PMI Bantah Perjual Belikan Darah ke Masyarakat
Portalriau.com - PASIR PANGARAIAN - Wakil Ketua Bidang Sosial Palang Merah Indonesia (PMI) Kabupaten Rohul, dr Wiladan Asfan Hasibuan M.Kes, membantah atas tuduhan bahwa pihaknya sudah memperjualbelikan darah ke masyarakat .
Menurut Wildan, Senin (22/9/2014), dengan adanya biaya dalam pengambilan darah tersebut, itu diperuntukan biaya kantung darah, serta proses scaning kelayakan darah sebelum bisa digunakan.
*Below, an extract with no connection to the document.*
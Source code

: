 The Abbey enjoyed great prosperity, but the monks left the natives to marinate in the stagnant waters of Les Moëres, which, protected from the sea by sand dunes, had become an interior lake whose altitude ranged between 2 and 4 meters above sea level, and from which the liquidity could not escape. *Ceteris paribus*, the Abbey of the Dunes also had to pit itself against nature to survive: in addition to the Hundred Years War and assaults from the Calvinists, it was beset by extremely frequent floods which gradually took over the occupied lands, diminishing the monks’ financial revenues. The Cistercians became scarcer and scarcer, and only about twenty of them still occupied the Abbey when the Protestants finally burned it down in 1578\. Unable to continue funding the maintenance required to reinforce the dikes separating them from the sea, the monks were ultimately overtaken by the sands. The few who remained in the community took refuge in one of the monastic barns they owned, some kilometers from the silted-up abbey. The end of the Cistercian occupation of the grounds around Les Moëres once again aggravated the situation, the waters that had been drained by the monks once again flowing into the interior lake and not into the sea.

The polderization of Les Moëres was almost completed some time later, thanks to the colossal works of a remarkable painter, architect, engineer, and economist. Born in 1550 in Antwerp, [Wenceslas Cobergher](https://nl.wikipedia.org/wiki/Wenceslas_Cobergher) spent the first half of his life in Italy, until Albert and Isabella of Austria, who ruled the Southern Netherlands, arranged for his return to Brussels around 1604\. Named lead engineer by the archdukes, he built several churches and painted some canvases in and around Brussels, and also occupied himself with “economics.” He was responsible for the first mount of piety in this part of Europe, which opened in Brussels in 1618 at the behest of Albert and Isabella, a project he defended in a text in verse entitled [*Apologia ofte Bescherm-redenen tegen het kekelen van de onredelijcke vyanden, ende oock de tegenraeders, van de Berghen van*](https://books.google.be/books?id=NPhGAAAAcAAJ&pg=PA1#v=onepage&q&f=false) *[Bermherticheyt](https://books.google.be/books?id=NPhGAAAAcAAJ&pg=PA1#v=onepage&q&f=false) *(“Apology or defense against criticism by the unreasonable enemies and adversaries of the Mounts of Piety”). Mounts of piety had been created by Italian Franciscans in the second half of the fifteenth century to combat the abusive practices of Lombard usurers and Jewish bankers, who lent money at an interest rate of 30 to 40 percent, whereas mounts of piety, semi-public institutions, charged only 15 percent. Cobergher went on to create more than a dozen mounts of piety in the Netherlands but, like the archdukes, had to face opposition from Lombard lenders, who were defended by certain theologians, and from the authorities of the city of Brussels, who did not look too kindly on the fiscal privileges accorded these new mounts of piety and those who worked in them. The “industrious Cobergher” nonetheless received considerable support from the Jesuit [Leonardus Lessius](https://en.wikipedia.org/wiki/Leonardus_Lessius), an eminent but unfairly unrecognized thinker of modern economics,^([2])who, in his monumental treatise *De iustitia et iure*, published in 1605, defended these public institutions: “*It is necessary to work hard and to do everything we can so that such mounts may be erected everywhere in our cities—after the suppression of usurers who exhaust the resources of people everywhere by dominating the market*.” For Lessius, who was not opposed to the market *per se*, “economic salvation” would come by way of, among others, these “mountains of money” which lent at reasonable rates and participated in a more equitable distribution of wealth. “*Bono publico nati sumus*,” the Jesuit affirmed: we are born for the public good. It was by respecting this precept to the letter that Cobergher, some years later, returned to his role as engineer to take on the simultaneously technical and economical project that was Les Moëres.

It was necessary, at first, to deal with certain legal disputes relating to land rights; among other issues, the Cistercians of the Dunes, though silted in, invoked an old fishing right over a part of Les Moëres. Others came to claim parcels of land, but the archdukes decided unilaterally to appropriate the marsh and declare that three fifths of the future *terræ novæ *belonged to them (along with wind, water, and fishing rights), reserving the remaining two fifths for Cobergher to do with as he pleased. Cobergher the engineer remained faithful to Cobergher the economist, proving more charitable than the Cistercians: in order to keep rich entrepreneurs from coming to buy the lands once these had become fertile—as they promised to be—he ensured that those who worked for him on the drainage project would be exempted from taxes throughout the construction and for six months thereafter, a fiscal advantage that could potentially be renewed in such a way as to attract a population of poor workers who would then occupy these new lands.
Menyikapi adanya laporan tentang praktek jual beli darah yang saat ini beredar di masyarakat, jelas mantan Kadiskes Rohul, bahwa untuk mendapatkan darah di PMI masyarakat harus membayar sejumlah biaya untuk pembelian kantong darah termasuk scaning cek kelayakan darah sebelum darah tersebut bisa di donorkan bagi yang membutuhkannya.
“Mekanisme penyaluran darah PMI tidak mengenal istilah jual beli, tapi adanya sistem pegantian. Artinya jika masyarakat menginginkan darah dengan golongan tertentu, dan masyarakat harus menggantinya dengan darah lain dari golongan darah apapun,”katanya.
Kata Wildan lagi, saat ini pihaknya masih mengalami kekurangan persediaan darah, dikarenakan minimnya masayrakat Rohul yang mendonorkan darahnya.
“Saya menghimbau ke masyarakat menggalakan kegiatan donor darah, selain baik untuk kesehatan kegiatan donor darah juga merupakan perbuatan mulia karena dapat membantu keselamatan orang lainnya,”ucapnya. (Alfian)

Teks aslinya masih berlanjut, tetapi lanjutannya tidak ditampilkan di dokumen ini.